NEUROMUSCULAR CASE OF THE MONTH - FEBRUARY 2006

Necrotizing Myopathy in the Biceps Femoris Muscles of a 11 yr old FS Greyhound
Contributed by Dr Peter Brofman
Veterinary Speciality Hospital
Cary, NC 27511



Clinical History
A left thoracic limb amputation resulting from trauma had been performed several years prior to the current problem. Two  months prior to admission, the  dog presented  to another veterinarian for acute onset of pelvic limb paresis that was unchanged for 2 weeks. Examination at that time revealed a minimally ambulatory pelvic limb paresis with  intact  reflexes and caudal lumbar hyperpathia. Blood work, including a CBC and serum chemistry analysis (did not include a CK), was normal.  Following an epidural injection of Depo-Medrol, the dog was reported to be ambulatory within 24 hours. Recheck with the veterinarian 2 weeks later revealed the dog had a short stride in the left pelvic limb and left coxofemoral joint pain, but no spinal  hyperpathia. The dog then presented 2 months later to the Veterinary Specialty Hospital (VSH) for a similar episode of acute onset of pelvic limb paresis.

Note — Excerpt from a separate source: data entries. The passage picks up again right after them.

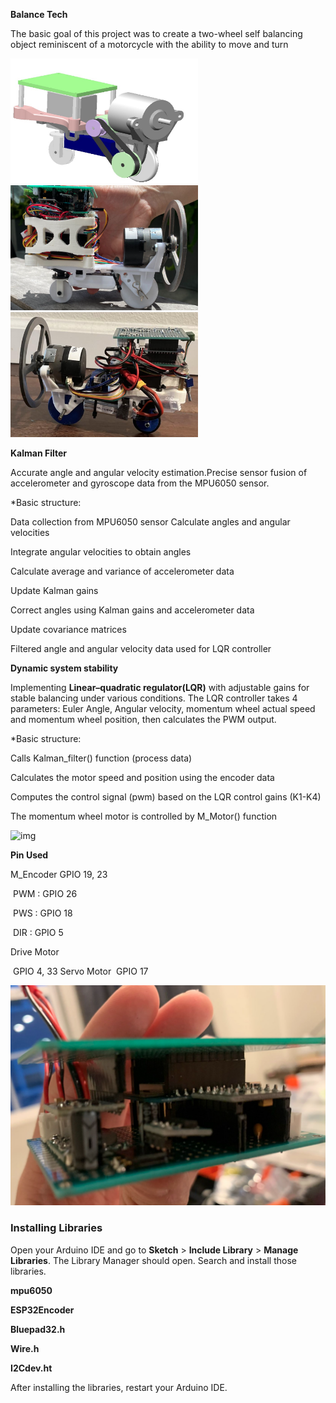 **Balance Tech**

The basic goal of this project was to create a two-wheel self balancing object reminiscent of a motorcycle with the ability to move and turn

<img src="/pics/cad.png"  width="300" height="200">
<img src="/pics/bike1.png"  width="300" height="200">
<img src="/pics/bike2.png"  width="300" height="200">


**Kalman Filter**

Accurate angle and angular velocity estimation.Precise sensor fusion of accelerometer and gyroscope data from the MPU6050 sensor.

*Basic structure: 

Data collection from MPU6050 sensor Calculate angles and angular velocities 

Integrate angular velocities to obtain angles

Calculate average and variance of accelerometer data

Update Kalman gains

Correct angles using Kalman gains and accelerometer data

Update covariance matrices

Filtered angle and angular velocity data used for LQR controller

**Dynamic system stability**

Implementing **Linear–quadratic regulator(LQR)** with adjustable gains for stable balancing under various conditions.
The LQR controller takes 4 parameters: Euler Angle, Angular velocity, momentum wheel actual speed and momentum wheel position, then calculates the PWM output. 

*Basic structure:

Calls Kalman_filter() function (process data)

Calculates the motor speed and position using the encoder data

Computes the control signal (pwm) based on the LQR control gains (K1-K4)

The momentum wheel motor is controlled by M_Motor() function





![img](https://i1.wp.com/www.esp32learning.com/wp-content/uploads/2018/12/MH-ET_LIVE_D1_mini_ESP32_pinout.png?resize=696%2C479)


**Pin Used**

M_Encoder GPIO 19, 23

​	PWM : GPIO 26

​	PWS  : GPIO 18

​	DIR    : GPIO 5

Drive Motor

​	GPIO 4, 33
Servo Motor
​	GPIO 17

![circuit](/pics/circuit.png) 
### Installing Libraries

Open your Arduino IDE and go to **Sketch** > **Include Library** > **Manage Libraries**. The Library Manager should open. Search and install those libraries.

**mpu6050**

**ESP32Encoder**

**Bluepad32.h**

**Wire.h**


**I2Cdev.ht**

After installing the libraries, restart your Arduino IDE.	



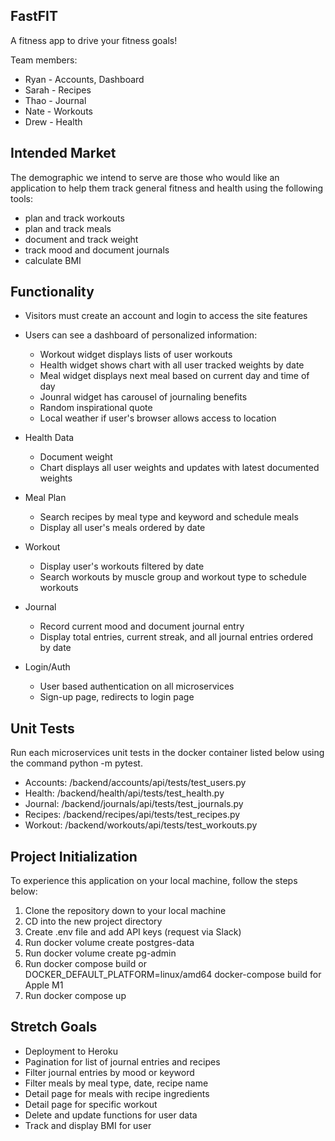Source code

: ## FastFIT

A fitness app to drive your fitness goals!

Team members:

* Ryan - Accounts, Dashboard
* Sarah - Recipes
* Thao - Journal
* Nate - Workouts
* Drew - Health

## Intended Market

The demographic we intend to serve are those who would like an
application to help them track general fitness and health using the following tools:

* plan and track workouts
* plan and track meals
* document and track weight
* track mood and document journals
* calculate BMI

## Functionality

* Visitors must create an account and login to access the site features
* Users can see a dashboard of personalized information:
  * Workout widget displays lists of user workouts
  * Health widget shows chart with all user tracked weights by date
  * Meal widget displays next meal based on current day and time of day
  * Jounral widget has carousel of journaling benefits
  * Random inspirational quote
  * Local weather if user's browser allows access to location

* Health Data
  * Document weight
  * Chart displays all user weights and updates with latest documented weights

* Meal Plan
  * Search recipes by meal type and keyword and schedule meals
  * Display all user's meals ordered by date

* Workout
  * Display user's workouts filtered by date
  * Search workouts by muscle group and workout type to schedule workouts

* Journal
  * Record current mood and document journal entry
  * Display total entries, current streak, and all journal entries ordered by date

* Login/Auth
  * User based authentication on all microservices
  * Sign-up page, redirects to login page

## Unit Tests

Run each microservices unit tests in the docker container listed below using the command python -m pytest.

* Accounts: /backend/accounts/api/tests/test_users.py
* Health: /backend/health/api/tests/test_health.py
* Journal: /backend/journals/api/tests/test_journals.py
* Recipes: /backend/recipes/api/tests/test_recipes.py
* Workout: /backend/workouts/api/tests/test_workouts.py

## Project Initialization

To experience this application on your local machine, follow the steps below:

1. Clone the repository down to your local machine
2. CD into the new project directory
3. Create .env file and add API keys (request via Slack)
3. Run docker volume create postgres-data
4. Run docker volume create pg-admin
5. Run docker compose build or DOCKER_DEFAULT_PLATFORM=linux/amd64 docker-compose build for Apple M1
6. Run docker compose up

## Stretch Goals

* Deployment to Heroku
* Pagination for list of journal entries and recipes
* Filter journal entries by mood or keyword
* Filter meals by meal type, date, recipe name
* Detail page for meals with recipe ingredients
* Detail page for specific workout
* Delete and update functions for user data
* Track and display BMI for user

Physical and Neurological Examination
Abnormalities were limited to the neuromuscular system and included a left pelvic limb lameness. Other than an absent cutaneous trunci reflex on the left, no neurologic deficits were found. There was pain over the gluteal and thigh muscles bilaterally.

Diagnostic Testing

MRI: An MRI was performed to evaluate the thoracolumbar spine and pelvic limb musculature. The thoracolumbar spine was normal. Imaging of the pelvic limbs demonstrated T2 hyperintensity in both biceps femoris muscles and in the right gluteal muscle (Fig. 1A). T1 images with fat saturation also demonstrated hyperintensity within the same areas (Fig. 1B), suggesting the  presence of methemoglobin. Following the intravenous administration of gadolinium, there was heterogeous enhancement of these lesions, with a well defined peripheral enhancement and absence of enhancement centrally, suggesting avascular or necrotic regions. The appearance of the images was consistent with myositis or myonecrosis, but hemangiosarcoma could not be ruled out.


1A

1B

Fine needle aspirate of biceps femoris muscle: Neutrophilic/histiocytic inflammation with a spindle cell proliferation 

Surgical biopsy of the biceps femoris muscle: Both biceps femoris muscles were pale in color and firmer than the surrounding muscle. Impression smears of the biopsies demonstrated necrosis and mixed inflammation with erythrophagocytosis. Biopsies from both the right and left biceps femoris muscles were evaluated in frozen sections and similar changes were present within both muscles (Fig. 2). Numerous myofibers were at a similar stange of necrosis and phagocytosis. Overt lymphocytic infiltration was not  present. No organisms were observed.

.


2

Tissue culture: Negative
Antibody titers for Rocky Mountain Spotted Fever, Lymes disease, Ehrlichia, Toxoplasma and Neospora: Negative
T4: 0.7 (1-4mg/dl)
CK: 46 (59-895 IU/L)
Coagulation profile with D-dimer: Normal

Diagnosis and Outcome
An intermittent interruption of the vascular supply to the biceps femoris and gluteal muscles resulting in tissue ischemia was suspected. Myonecrosis would be the end result of such interrupted vascular supply. The dog was treated with Tramadol (75 mg PO three times daily) and Clindamycin (300 mg PO twice daily) and clinically was markedly improved 2 weeks following evaluation.